Creating an integration office

BDC Advisory Services supported the two companies in their merger, notably by creating an integration plan for the first 100 days.

“We had our businesses to manage, so we needed support to force us to take the time to structure the integration, with specific actions to take, and to determine who would do what and when,” Harvey says.

This included preparing to break the news to employees. “Their working conditions had to be clear, and everyone had to understand the new governance system,” she explains.

A team of executives from both companies got together at the integration office, which is responsible for carrying out the initial 100-day integration plan. Its role will evolve once the merger between Mecfor and Advanced Dynamics is completed and the structure of EPIQ Machinery is well established.
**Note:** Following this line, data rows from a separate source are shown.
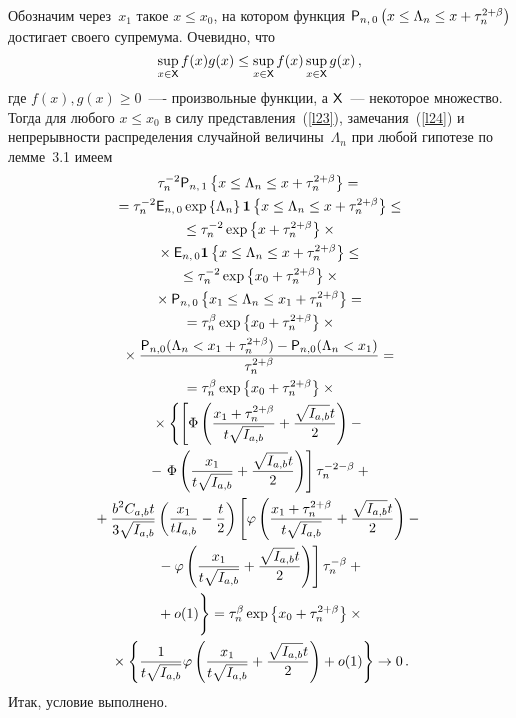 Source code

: \begin{multicols}{2}
Обозначим через~$x_1$ такое $x \leq x_0$, на котором функция ${{\sf P}}_{n,\,0} \left(x \leq \Lambda_n \leq x + 
\tau_n^{2 + \beta}\right)$ достигает своего супремума. Очевидно, что
\begin{equation}
\sup\limits_{x\in{\sf X}} f(x)g(x) \leq \sup\limits_{x\in{\sf X}}f(x) \sup\limits_{x\in{\sf X}}g(x)\,,
\label{l24}
\end{equation}
где $f(x), g(x) \geq 0$~---- произвольные функции, а ${\sf X}$~--- некоторое множество. 
Тогда для любого $x \leq x_0$ в силу представления~(\ref{l23}), замечания~(\ref{l24}) и 
непрерывности распределения случайной величины~$\Lambda_n$ при любой гипотезе по лемме~3.1 имеем
\begin{multline*}
\tau_n^{-2}{\p}_{n,\,1}\left\{x \leq \Lambda_n \leq x + \tau_n^{2 + \beta}\right\} ={}\\
{}
= \tau_n^{-2}{\e}_{n,\,0} \exp\left\{\Lambda_n\right\} {\III}\left\{x \leq \Lambda_n \leq x + 
\tau_n^{2+\beta}\right\} \leq{}\\
{}
\leq\tau_n^{-2}\exp\left\{x + \tau_n^{2 + \beta}\right\}\times{}\\
{}\times {\e}_{n,\,0} {\III}\left\{x \leq \Lambda_n \leq x + 
\tau_n^{2+\beta}\right\} \leq{}\\
{}
\leq \tau_n^{-2}\exp\left\{x_0 + \tau_n^{2 + \beta}\right\}\times{}\\
{}\times {\p}_{n,\,0} \left\{x_1 \leq \Lambda_n \leq x_1 + 
\tau_n^{2 + \beta}\right\} ={}\\
{}
= \tau_n^{\beta}  \exp\left\{x_0 + \tau_n^{2 + \beta}\right\}\times{}\\
{}\times \fr{{\p}_{n,0}(\Lambda_n < x_1 + \tau_n^{2 + 
\beta}) - {\p}_{n,0}(\Lambda_n < x_1)}{\tau_n^{2 + \beta}} ={}\\
{}
= \tau_n^{\beta}  \exp\left\{x_0 + \tau_n^{2 + \beta}\right\} \times{}\\
{}
\times \left\{\left[{\Phi}\left(\fr{x_1 + \tau_n^{2 + \beta}}{t\sqrt{I_{a,b}}} +
 \fr{\sqrt{I_{a,b}}t}{2}\right) -{}\right.\right.\\
 {}-\left. {\Phi}\left(\fr{x_1}{t\sqrt{I_{a,b}}} + 
 \fr{\sqrt{I_{a,b}}t}{2}\right)\right]\tau_n^{-2 - \beta} + {}\\
\!{}
+ \fr{b^2C_{a,b}t}{3\sqrt{I_{a,b}}}\left(\fr{x_1}{tI_{a,b}} - \fr{t}{2}\right)\left[ 
\varphi\left(\fr{x_1 + \tau_n^{2 + \beta}}{t\sqrt{I_{a,b}}} + \fr{\sqrt{I_{a,b}}t}{2}\right) - {}\right.\\
\left.{}-\varphi\left(\fr{x_1}{t\sqrt{I_{a,b}}} + \fr{\sqrt{I_{a,b}}t}{2}\right)\right]\tau_n^{-\beta} +{}\\
\left.{}
+  o(1)
\vphantom{\fr{\sqrt{I_a}}{\sqrt{I_a}}}
\right\} = \tau_n^{\beta}  \exp\left\{x_0 + \tau_n^{2 + \beta}\right\} \times{}\\
{}\times
\left\{\fr{1}{t\sqrt{I_{a,b}}}\varphi\left(\fr{x_1}{t\sqrt{I_{a,b}}} + 
\fr{\sqrt{I_{a,b}}t}{2}\right) +  o(1)\right\} \to 0\,.
\end{multline*}
Итак, условие выполнено.


\end{multicols}
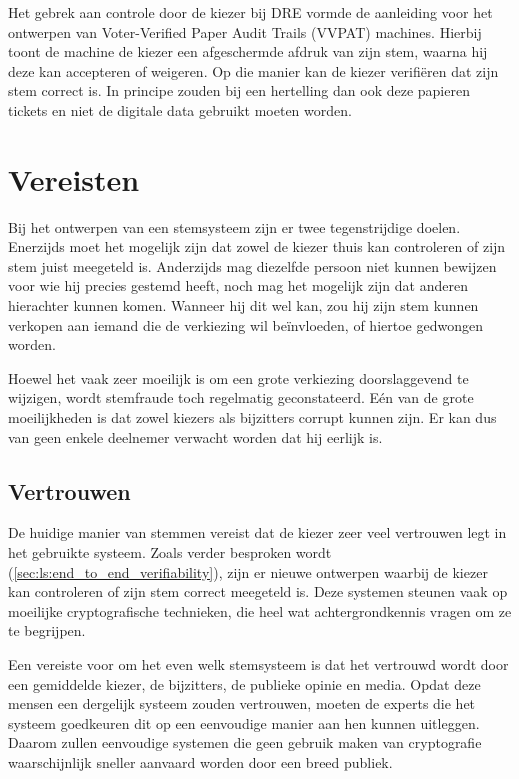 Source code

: \npar Het gebrek aan controle door de kiezer bij DRE vormde de aanleiding voor het ontwerpen van Voter-Verified Paper Audit Trails (VVPAT) machines. Hierbij toont de machine de kiezer een afgeschermde afdruk van zijn stem, waarna hij deze kan accepteren of weigeren. Op die manier kan de kiezer verifi\"eren dat zijn stem correct is. In principe zouden bij een hertelling dan ook deze papieren tickets en niet de digitale data gebruikt moeten worden.\cite{wiki:vvpat}

\section{Vereisten}

Bij het ontwerpen van een stemsysteem zijn er twee tegenstrijdige doelen. Enerzijds moet het mogelijk zijn dat zowel de kiezer thuis kan controleren of zijn stem juist meegeteld is. Anderzijds mag diezelfde persoon niet kunnen bewijzen voor wie hij precies gestemd heeft, noch mag het mogelijk zijn dat anderen hierachter kunnen komen. Wanneer hij dit wel kan, zou hij zijn stem kunnen verkopen aan iemand die de verkiezing wil beïnvloeden, of hiertoe gedwongen worden.

\npar Hoewel het vaak zeer moeilijk is om een grote verkiezing doorslaggevend te wijzigen, wordt stemfraude toch regelmatig geconstateerd.\cite{adida_advances_in_cryptographic_voting_systems} E\'en van de grote moeilijkheden is dat zowel kiezers als bijzitters corrupt kunnen zijn. Er kan dus van geen enkele deelnemer verwacht worden dat hij eerlijk is.

\subsection{Vertrouwen}
\label{sec:ls:vertrouwen}

De huidige manier van stemmen vereist dat de kiezer zeer veel vertrouwen legt in het gebruikte systeem. Zoals verder besproken wordt (\ref{sec:ls:end_to_end_verifiability}), zijn er nieuwe ontwerpen waarbij de kiezer kan controleren of zijn stem correct meegeteld is. Deze systemen steunen vaak op moeilijke cryptografische technieken, die heel wat achtergrondkennis vragen om ze te begrijpen.

\npar Een vereiste voor om het even welk stemsysteem is dat het vertrouwd wordt door een gemiddelde kiezer, de bijzitters, de publieke opinie en media. Opdat deze mensen een dergelijk systeem zouden vertrouwen, moeten de experts die het systeem goedkeuren dit op een eenvoudige manier aan hen kunnen uitleggen.\cite{randell_ryan_voting_technologies_and_trust} Daarom zullen eenvoudige systemen die geen gebruik maken van cryptografie waarschijnlijk sneller aanvaard worden door een breed publiek.

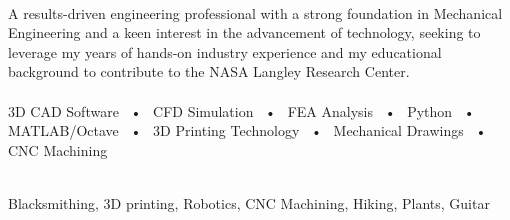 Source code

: \documentclass[allblack]{simplehipstercv}
\begin{document}
\begin{paracol}{2}


\paracolbackgroundoptions


\footnotesize
{\setasidefontcolour
\flushleft

\\[0.5em]

{\footnotesize
A results-driven engineering
professional with a strong
foundation in Mechanical Engineering
and a keen interest in the
advancement of technology,
seeking to leverage my years of
hands-on industry experience and
my educational background to
contribute to the NASA Langley Research Center.}\\
\bigskip
{} \\[0.5em]

3D CAD Software ~•~ CFD Simulation ~•~ FEA Analysis ~•~ Python ~•~ MATLAB/Octave ~•~ 3D Printing Technology ~•~ Mechanical Drawings ~•~ CNC Machining\\

\bigskip

\\[0.5em]

Blacksmithing, 3D printing, Robotics, CNC Machining,
Hiking, Plants, Guitar\\
\bigskip


\phantom{turn the page}
\phantom{turn the page}
}
\switchcolumn

\end{paracol}
\end{document}
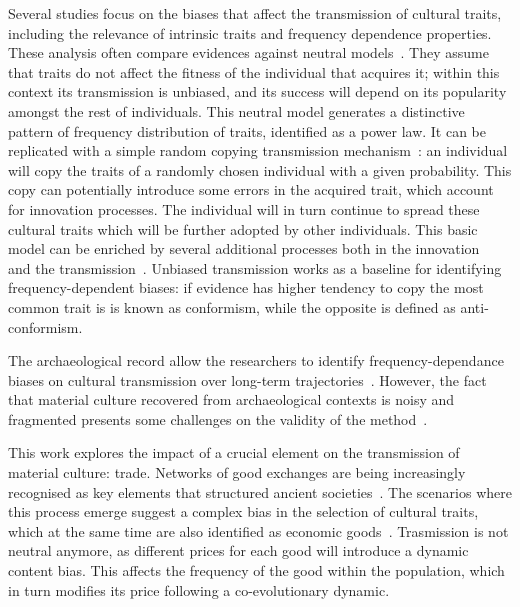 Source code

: \documentclass{wscpaperproc}
\begin{document}
Several studies focus on the biases that affect the transmission of cultural traits, including the relevance of intrinsic traits and frequency dependence properties. These analysis often compare evidences against neutral models~\cite{neiman_stylistic_1995}. They assume that traits do not affect the fitness of the individual that acquires it; within this context its transmission is unbiased, and its success will depend on its popularity amongst the rest of individuals. This neutral model generates a distinctive pattern of frequency distribution of traits, identified as a power law. It can be replicated with a simple random copying transmission mechanism~\cite{bentley_random_2004}: an individual will copy the traits of a randomly chosen individual with a given probability. This copy can potentially introduce some errors in the acquired trait, which account for innovation processes. The individual will in turn continue to spread these cultural traits which will be further adopted by other individuals. This basic model can be enriched by several additional processes both in the innovation~ and the transmission~\cite{heyes_social_1994,henrich_evolution_2003}. Unbiased transmission works as a baseline for identifying frequency-dependent biases: if evidence has higher tendency to copy the most common trait is is known as conformism, while the opposite is defined as anti-conformism.

The archaeological record allow the researchers to identify frequency-dependance biases on cultural transmission over long-term trajectories~\cite{lipo_neutralitystyle_2001,shennan_ceramic_2001,steele_ceramic_2010}. However, the fact that material culture recovered from archaeological contexts is noisy and fragmented presents some challenges on the validity of the method~\cite{kandler_nonequilibrium_2013,porcic_exploring_2014,crema_approximate_2014}.

This work explores the impact of a crucial element on the transmission of material culture: trade. Networks of good exchanges are being increasingly recognised as key elements that structured ancient societies~. The scenarios where this process emerge suggest a complex bias in the selection of cultural traits, which at the same time are also identified as economic goods~\cite{bentley_specialisation_2005,macmillan_agent-based_2008}. Trasmission is not neutral anymore, as different prices for each good will introduce a dynamic content bias. This affects the frequency of the good within the population, which in turn modifies its price following a co-evolutionary dynamic.
\end{document}
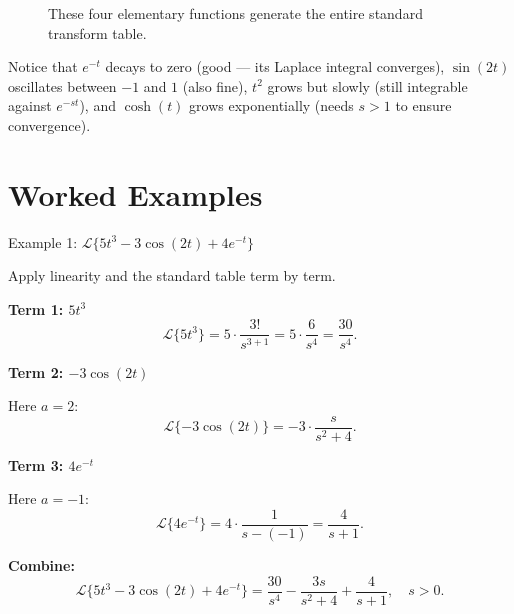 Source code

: \documentclass[12pt,a4paper]{article}
\begin{document}
\begin{figure}[ht]
\centering
{}
\caption{These four elementary functions generate the entire standard transform table.}
\end{figure}

\vspace{0.5em}
Notice that $e^{-t}$ decays to zero (good --- its Laplace integral converges), $\sin(2t)$
oscillates between $-1$ and $1$ (also fine), $t^2$ grows but slowly (still integrable
against $e^{-st}$), and $\cosh(t)$ grows exponentially (needs $s > 1$ to ensure convergence).

\section{Worked Examples}

\begin{infobox}{Example 1: $\mathcal{L}\{5t^3 - 3\cos(2t) + 4e^{-t}\}$}

Apply linearity and the standard table term by term.

\textbf{Term 1: $5t^3$}
\[
  \mathcal{L}\{5t^3\} = 5 \cdot \frac{3!}{s^{3+1}} = 5 \cdot \frac{6}{s^4} = \frac{30}{s^4}.
\]

\textbf{Term 2: $-3\cos(2t)$}

Here $a = 2$:
\[
  \mathcal{L}\{-3\cos(2t)\} = -3 \cdot \frac{s}{s^2 + 4}.
\]

\textbf{Term 3: $4e^{-t}$}

Here $a = -1$:
\[
  \mathcal{L}\{4e^{-t}\} = 4 \cdot \frac{1}{s - (-1)} = \frac{4}{s + 1}.
\]

\textbf{Combine:}
\[
  \mathcal{L}\{5t^3 - 3\cos(2t) + 4e^{-t}\}
  = \frac{30}{s^4} - \frac{3s}{s^2+4} + \frac{4}{s+1}, \quad s > 0.
\]
\end{infobox}
\end{document}
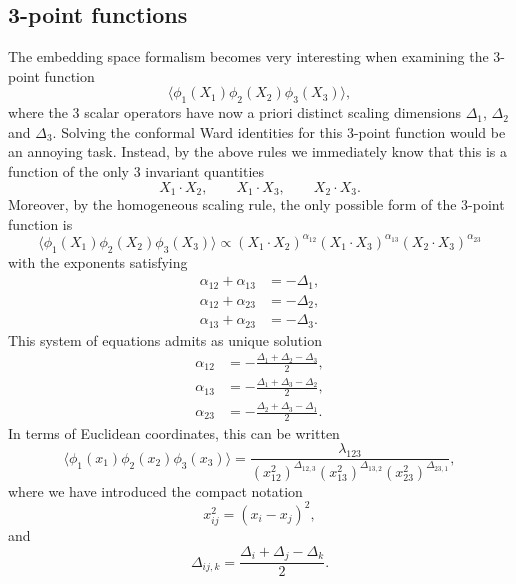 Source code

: \documentclass[a4paper,12pt]{article}
\numberwithin{equation}{section}
\begin{document}
\subsection{3-point functions}

The embedding space formalism becomes very interesting when examining the 3-point function
\begin{equation}
	\langle \phi_1(X_1) \phi_2(X_2) \phi_3(X_3) \rangle,
\end{equation}
where the 3 scalar operators have now a priori distinct scaling dimensions $\Delta_1$, $\Delta_2$ and $\Delta_3$.
Solving the conformal Ward identities for this 3-point function would be an annoying task. Instead, by the above rules we immediately know that this is a function of the only 3 invariant quantities 
\begin{equation}
	X_1 \cdot X_2,
	\qquad
	X_1 \cdot X_3,
	\qquad
	X_2 \cdot X_3.
\end{equation}
Moreover, by the homogeneous scaling rule, the only possible form of the 3-point function is
\begin{equation}
	\langle \phi_1(X_1) \phi_2(X_2) \phi_3(X_3) \rangle
	\propto
	(X_1 \cdot X_2)^{\alpha_{12}}
	(X_1 \cdot X_3)^{\alpha_{13}}
	(X_2 \cdot X_3)^{\alpha_{23}}
\end{equation}
with the exponents satisfying 
\begin{align}
	\alpha_{12} + \alpha_{13} &= - \Delta_1,
	\nonumber \\
	\alpha_{12} + \alpha_{23} &= - \Delta_2,
	\\
	\alpha_{13} + \alpha_{23} &= - \Delta_3.
	\nonumber
\end{align}
This system of equations admits as unique solution
\begin{align}
	\alpha_{12} &= - \frac{\Delta_1 + \Delta_2 - \Delta_3}{2},
	\nonumber \\
	\alpha_{13} &= - \frac{\Delta_1 + \Delta_3 - \Delta_2}{2},
	\\
	\alpha_{23} &= - \frac{\Delta_2 + \Delta_3 - \Delta_1}{2}.
\end{align}
In terms of Euclidean coordinates, this can be written
\begin{equation}
	\langle \phi_1(x_1) \phi_2(x_2) \phi_3(x_3) \rangle
	= \frac{\lambda_{123}}
	{(x_{12}^2)^{\Delta_{12,3}}
	(x_{13}^2)^{\Delta_{13,2}}
	(x_{23}^2)^{\Delta_{23,1}}},
	\label{eq:3ptfunction}
\end{equation}
where we have introduced the compact notation
\begin{equation}
	x_{ij}^2 = (x_i - x_j)^2,
\end{equation}
and
\begin{equation}
	\Delta_{ij,k} = \frac{\Delta_i + \Delta_j - \Delta_k}{2}.
\end{equation}
\end{document}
“We are the first OEM in Quebec to reach the critical mass that allows us to develop shared services. These will enable us to become a magnet for other small businesses that will want to focus on what they do best,” Harvey says. “The integration office will target and welcome these companies.”

While EPIQ Machinery will have $55 million in annual revenues this year, that number is expected to rise to over $70 million in 2022 and $100 million in five years through organic growth and acquisitions.

“We want to bring out the best in our homegrown talent, and then make our work known and recognized at home and around the world by becoming an iconic Canadian company,” Harvey says.